- [REQUIRED ACTION] An exact copy of the entries below is the expected answer.

- [SUPPLIED DATA]
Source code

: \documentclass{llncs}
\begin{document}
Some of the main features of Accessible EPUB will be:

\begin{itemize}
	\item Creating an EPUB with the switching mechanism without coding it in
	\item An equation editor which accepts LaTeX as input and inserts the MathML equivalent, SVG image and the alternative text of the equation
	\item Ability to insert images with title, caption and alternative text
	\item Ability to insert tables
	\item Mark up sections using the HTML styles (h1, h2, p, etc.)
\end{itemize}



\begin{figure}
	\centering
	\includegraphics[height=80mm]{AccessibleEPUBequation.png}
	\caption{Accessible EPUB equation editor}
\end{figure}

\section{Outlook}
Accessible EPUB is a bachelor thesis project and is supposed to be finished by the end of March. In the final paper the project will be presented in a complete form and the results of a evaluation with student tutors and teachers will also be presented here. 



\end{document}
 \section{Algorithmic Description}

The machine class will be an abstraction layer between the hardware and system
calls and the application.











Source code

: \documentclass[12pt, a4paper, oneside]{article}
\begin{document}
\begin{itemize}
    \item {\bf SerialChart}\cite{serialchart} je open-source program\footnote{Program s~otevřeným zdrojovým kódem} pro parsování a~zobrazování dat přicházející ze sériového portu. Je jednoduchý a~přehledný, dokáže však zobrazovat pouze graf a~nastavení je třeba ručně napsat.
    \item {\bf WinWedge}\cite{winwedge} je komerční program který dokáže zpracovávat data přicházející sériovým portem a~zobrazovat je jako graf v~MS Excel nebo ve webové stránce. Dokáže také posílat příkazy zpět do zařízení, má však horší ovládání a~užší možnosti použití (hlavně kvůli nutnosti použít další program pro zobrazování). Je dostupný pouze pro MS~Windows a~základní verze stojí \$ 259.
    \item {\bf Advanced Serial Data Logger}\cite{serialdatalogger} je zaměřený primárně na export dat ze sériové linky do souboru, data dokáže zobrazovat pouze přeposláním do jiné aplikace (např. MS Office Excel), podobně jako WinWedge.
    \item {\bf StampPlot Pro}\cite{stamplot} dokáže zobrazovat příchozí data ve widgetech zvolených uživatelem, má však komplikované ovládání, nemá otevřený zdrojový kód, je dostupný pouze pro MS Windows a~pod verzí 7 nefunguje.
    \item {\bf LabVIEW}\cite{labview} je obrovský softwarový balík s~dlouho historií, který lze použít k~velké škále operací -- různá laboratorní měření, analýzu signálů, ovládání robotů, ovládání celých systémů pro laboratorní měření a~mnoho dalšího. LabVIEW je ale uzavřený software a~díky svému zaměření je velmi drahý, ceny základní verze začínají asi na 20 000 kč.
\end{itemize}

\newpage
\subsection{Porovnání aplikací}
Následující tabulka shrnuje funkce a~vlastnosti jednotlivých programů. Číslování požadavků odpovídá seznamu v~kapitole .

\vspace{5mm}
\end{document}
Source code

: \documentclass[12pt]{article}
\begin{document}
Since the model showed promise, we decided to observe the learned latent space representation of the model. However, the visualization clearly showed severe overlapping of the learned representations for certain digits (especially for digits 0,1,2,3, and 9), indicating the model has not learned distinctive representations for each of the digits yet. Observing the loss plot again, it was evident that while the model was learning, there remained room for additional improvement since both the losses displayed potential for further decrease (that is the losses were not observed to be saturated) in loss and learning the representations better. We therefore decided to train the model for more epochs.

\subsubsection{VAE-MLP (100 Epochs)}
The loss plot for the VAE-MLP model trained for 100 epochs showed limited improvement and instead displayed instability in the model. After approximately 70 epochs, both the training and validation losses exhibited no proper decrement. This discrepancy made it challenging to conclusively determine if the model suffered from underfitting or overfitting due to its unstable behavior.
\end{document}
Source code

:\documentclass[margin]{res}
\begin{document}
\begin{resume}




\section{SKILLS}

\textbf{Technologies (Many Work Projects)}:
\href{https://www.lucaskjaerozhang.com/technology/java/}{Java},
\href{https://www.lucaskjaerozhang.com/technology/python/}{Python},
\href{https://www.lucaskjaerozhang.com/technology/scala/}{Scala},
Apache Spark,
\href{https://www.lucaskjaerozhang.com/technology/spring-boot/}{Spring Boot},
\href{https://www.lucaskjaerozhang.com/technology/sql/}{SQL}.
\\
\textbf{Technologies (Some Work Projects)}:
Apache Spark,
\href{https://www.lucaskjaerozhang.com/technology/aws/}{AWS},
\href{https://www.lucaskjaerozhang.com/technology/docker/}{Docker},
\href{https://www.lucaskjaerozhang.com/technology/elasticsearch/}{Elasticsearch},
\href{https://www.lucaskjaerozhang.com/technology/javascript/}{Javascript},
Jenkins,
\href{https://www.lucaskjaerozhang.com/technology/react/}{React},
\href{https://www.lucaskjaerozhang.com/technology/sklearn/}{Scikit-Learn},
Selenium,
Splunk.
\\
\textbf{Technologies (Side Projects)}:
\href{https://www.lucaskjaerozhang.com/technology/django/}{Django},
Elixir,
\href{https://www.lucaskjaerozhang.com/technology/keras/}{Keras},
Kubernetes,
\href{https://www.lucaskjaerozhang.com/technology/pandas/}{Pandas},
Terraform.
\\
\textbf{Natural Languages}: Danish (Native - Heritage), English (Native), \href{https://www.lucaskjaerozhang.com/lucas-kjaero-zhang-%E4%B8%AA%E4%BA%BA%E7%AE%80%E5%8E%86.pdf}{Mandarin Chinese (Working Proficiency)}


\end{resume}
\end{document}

- [SOLUTION TO THIS EXERCISE]
Source code

: \documentclass{llncs}
\begin{document}
Some of the main features of Accessible EPUB will be:

\begin{itemize}
	\item Creating an EPUB with the switching mechanism without coding it in
	\item An equation editor which accepts LaTeX as input and inserts the MathML equivalent, SVG image and the alternative text of the equation
	\item Ability to insert images with title, caption and alternative text
	\item Ability to insert tables
	\item Mark up sections using the HTML styles (h1, h2, p, etc.)
\end{itemize}



\begin{figure}
	\centering
	\includegraphics[height=80mm]{AccessibleEPUBequation.png}
	\caption{Accessible EPUB equation editor}
\end{figure}

\section{Outlook}
Accessible EPUB is a bachelor thesis project and is supposed to be finished by the end of March. In the final paper the project will be presented in a complete form and the results of a evaluation with student tutors and teachers will also be presented here. 



\end{document}
 \section{Algorithmic Description}

The machine class will be an abstraction layer between the hardware and system
calls and the application.











Source code

: \documentclass[12pt, a4paper, oneside]{article}
\begin{document}
\begin{itemize}
    \item {\bf SerialChart}\cite{serialchart} je open-source program\footnote{Program s~otevřeným zdrojovým kódem} pro parsování a~zobrazování dat přicházející ze sériového portu. Je jednoduchý a~přehledný, dokáže však zobrazovat pouze graf a~nastavení je třeba ručně napsat.
    \item {\bf WinWedge}\cite{winwedge} je komerční program který dokáže zpracovávat data přicházející sériovým portem a~zobrazovat je jako graf v~MS Excel nebo ve webové stránce. Dokáže také posílat příkazy zpět do zařízení, má však horší ovládání a~užší možnosti použití (hlavně kvůli nutnosti použít další program pro zobrazování). Je dostupný pouze pro MS~Windows a~základní verze stojí \$ 259.
    \item {\bf Advanced Serial Data Logger}\cite{serialdatalogger} je zaměřený primárně na export dat ze sériové linky do souboru, data dokáže zobrazovat pouze přeposláním do jiné aplikace (např. MS Office Excel), podobně jako WinWedge.
    \item {\bf StampPlot Pro}\cite{stamplot} dokáže zobrazovat příchozí data ve widgetech zvolených uživatelem, má však komplikované ovládání, nemá otevřený zdrojový kód, je dostupný pouze pro MS Windows a~pod verzí 7 nefunguje.
    \item {\bf LabVIEW}\cite{labview} je obrovský softwarový balík s~dlouho historií, který lze použít k~velké škále operací -- různá laboratorní měření, analýzu signálů, ovládání robotů, ovládání celých systémů pro laboratorní měření a~mnoho dalšího. LabVIEW je ale uzavřený software a~díky svému zaměření je velmi drahý, ceny základní verze začínají asi na 20 000 kč.
\end{itemize}

\newpage
\subsection{Porovnání aplikací}
Následující tabulka shrnuje funkce a~vlastnosti jednotlivých programů. Číslování požadavků odpovídá seznamu v~kapitole .

\vspace{5mm}
\end{document}
Source code

: \documentclass[12pt]{article}
\begin{document}
Since the model showed promise, we decided to observe the learned latent space representation of the model. However, the visualization clearly showed severe overlapping of the learned representations for certain digits (especially for digits 0,1,2,3, and 9), indicating the model has not learned distinctive representations for each of the digits yet. Observing the loss plot again, it was evident that while the model was learning, there remained room for additional improvement since both the losses displayed potential for further decrease (that is the losses were not observed to be saturated) in loss and learning the representations better. We therefore decided to train the model for more epochs.

\subsubsection{VAE-MLP (100 Epochs)}
The loss plot for the VAE-MLP model trained for 100 epochs showed limited improvement and instead displayed instability in the model. After approximately 70 epochs, both the training and validation losses exhibited no proper decrement. This discrepancy made it challenging to conclusively determine if the model suffered from underfitting or overfitting due to its unstable behavior.
\end{document}
Source code

:\documentclass[margin]{res}
\begin{document}
\begin{resume}




\section{SKILLS}

\textbf{Technologies (Many Work Projects)}:
\href{https://www.lucaskjaerozhang.com/technology/java/}{Java},
\href{https://www.lucaskjaerozhang.com/technology/python/}{Python},
\href{https://www.lucaskjaerozhang.com/technology/scala/}{Scala},
Apache Spark,
\href{https://www.lucaskjaerozhang.com/technology/spring-boot/}{Spring Boot},
\href{https://www.lucaskjaerozhang.com/technology/sql/}{SQL}.
\\
\textbf{Technologies (Some Work Projects)}:
Apache Spark,
\href{https://www.lucaskjaerozhang.com/technology/aws/}{AWS},
\href{https://www.lucaskjaerozhang.com/technology/docker/}{Docker},
\href{https://www.lucaskjaerozhang.com/technology/elasticsearch/}{Elasticsearch},
\href{https://www.lucaskjaerozhang.com/technology/javascript/}{Javascript},
Jenkins,
\href{https://www.lucaskjaerozhang.com/technology/react/}{React},
\href{https://www.lucaskjaerozhang.com/technology/sklearn/}{Scikit-Learn},
Selenium,
Splunk.
\\
\textbf{Technologies (Side Projects)}:
\href{https://www.lucaskjaerozhang.com/technology/django/}{Django},
Elixir,
\href{https://www.lucaskjaerozhang.com/technology/keras/}{Keras},
Kubernetes,
\href{https://www.lucaskjaerozhang.com/technology/pandas/}{Pandas},
Terraform.
\\
\textbf{Natural Languages}: Danish (Native - Heritage), English (Native), \href{https://www.lucaskjaerozhang.com/lucas-kjaero-zhang-%E4%B8%AA%E4%BA%BA%E7%AE%80%E5%8E%86.pdf}{Mandarin Chinese (Working Proficiency)}


\end{resume}
\end{document}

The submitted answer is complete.